Workplace shifts and baby boomer retirement have led to many hand-wringing speculations that accounting is a dying profession. In reality, nothing could be further from the truth. Accounting Today recently released its 2023 review of the top 100 accounting firms, and the report describes the results as “astonishingly good.”
Here are just a few of the reasons for optimism, as well as some insight into the current strategies of today’s top firms.
Strong Industry Growth
The top 100 accounting firms have seen the strongest revenue growth in nearly 25 years. On average, the firms in the study improved their revenue by 18.55%, up from 4%–5% in the two previous years and the strongest growth since 1998.
More than a quarter (27%) of accounting firms reported growth exceeding 20%, showing strong growth even as corporate America continues to emerge from the pandemic.
These trends are visible across all 10 geographic regions, though the highest revenue comes from the mid-Atlantic region ($4.63 million), followed by the Great Lakes ($4.09 million) and West ($3.72 million).
Evolving Strategies
What’s the reason for this growth? Mergers and acquisitions (M&A) dominated the landscape, with top firms entering into private equity deals that let them tap into a larger body of corporate funds. But top performers are also evolving their strategies on several levels.
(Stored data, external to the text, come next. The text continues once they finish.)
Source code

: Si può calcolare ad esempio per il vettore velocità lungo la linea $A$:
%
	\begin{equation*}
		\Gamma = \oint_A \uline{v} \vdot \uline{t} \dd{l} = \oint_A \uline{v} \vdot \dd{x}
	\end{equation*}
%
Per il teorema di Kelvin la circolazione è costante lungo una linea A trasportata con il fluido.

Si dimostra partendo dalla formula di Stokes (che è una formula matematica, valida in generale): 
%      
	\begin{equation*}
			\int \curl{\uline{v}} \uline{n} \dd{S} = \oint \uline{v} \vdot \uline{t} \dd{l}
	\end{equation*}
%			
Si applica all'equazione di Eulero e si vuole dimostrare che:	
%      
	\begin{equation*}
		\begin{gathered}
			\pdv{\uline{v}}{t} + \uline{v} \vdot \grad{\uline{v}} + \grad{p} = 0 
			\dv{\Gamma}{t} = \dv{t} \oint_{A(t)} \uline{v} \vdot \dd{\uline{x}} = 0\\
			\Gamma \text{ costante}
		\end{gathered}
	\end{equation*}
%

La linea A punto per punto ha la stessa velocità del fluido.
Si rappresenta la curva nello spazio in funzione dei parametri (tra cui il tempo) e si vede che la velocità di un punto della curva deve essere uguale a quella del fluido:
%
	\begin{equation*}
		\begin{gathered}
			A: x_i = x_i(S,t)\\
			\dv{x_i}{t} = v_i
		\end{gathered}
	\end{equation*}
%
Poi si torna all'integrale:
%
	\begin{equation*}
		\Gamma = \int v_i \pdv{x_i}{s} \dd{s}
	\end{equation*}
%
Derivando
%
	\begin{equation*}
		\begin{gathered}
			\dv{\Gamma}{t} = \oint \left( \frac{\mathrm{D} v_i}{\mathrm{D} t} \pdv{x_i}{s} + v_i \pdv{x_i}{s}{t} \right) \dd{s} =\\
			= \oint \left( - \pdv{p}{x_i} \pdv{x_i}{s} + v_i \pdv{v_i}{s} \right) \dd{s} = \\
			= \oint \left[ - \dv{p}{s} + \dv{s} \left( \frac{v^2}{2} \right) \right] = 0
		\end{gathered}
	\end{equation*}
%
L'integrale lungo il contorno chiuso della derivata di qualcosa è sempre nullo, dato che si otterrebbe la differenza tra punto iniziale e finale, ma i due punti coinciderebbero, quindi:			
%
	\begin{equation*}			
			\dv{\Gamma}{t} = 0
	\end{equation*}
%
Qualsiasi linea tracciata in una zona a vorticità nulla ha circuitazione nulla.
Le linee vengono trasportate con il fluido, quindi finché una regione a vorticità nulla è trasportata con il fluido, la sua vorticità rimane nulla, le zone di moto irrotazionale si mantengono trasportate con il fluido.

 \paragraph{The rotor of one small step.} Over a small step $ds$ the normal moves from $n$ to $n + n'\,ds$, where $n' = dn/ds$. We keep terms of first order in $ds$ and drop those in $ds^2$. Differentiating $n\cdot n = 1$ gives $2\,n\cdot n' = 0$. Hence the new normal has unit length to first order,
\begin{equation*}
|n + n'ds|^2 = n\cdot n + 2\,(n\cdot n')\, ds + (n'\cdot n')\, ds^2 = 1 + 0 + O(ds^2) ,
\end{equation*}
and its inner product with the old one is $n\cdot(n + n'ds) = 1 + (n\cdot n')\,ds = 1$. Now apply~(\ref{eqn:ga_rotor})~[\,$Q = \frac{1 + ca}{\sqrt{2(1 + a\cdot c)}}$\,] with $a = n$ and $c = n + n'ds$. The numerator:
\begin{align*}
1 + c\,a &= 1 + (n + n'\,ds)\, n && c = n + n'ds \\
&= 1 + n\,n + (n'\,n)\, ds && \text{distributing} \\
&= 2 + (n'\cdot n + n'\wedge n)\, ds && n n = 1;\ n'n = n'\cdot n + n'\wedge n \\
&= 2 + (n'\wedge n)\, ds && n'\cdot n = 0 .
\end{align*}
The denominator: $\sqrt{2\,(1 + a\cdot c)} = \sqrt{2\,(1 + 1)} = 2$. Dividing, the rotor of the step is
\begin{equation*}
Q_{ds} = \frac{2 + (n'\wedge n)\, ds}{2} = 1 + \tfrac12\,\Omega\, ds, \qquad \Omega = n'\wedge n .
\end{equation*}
In addition to traditional strategies such as geographic expansion and cross-selling, firms are focusing on new approaches that include the following:
Advisory Services (MAS)
A growing number of firms are venturing into “management advisory services” (MAS), which bring executive-level consulting services to B2B clients.
Dave Hinnenkamp, CEO of BerganKDV, says his organization plans “to work with clients to ensure their organization is as ‘healthy’ as possible, meaning that financials are sound and that current strategies are serving the client’s needs and future plans.”
Niche Specialties
Advisory services are often paired with specialty services, such as wealth management or ESG criteria. The latter have proved invaluable for helping companies adapt to evolving regulatory concerns and maintain a focus on sustainability. In all, 85 firms responded to the 2023 study, with top specialties including attest, CAS, and IT/data security.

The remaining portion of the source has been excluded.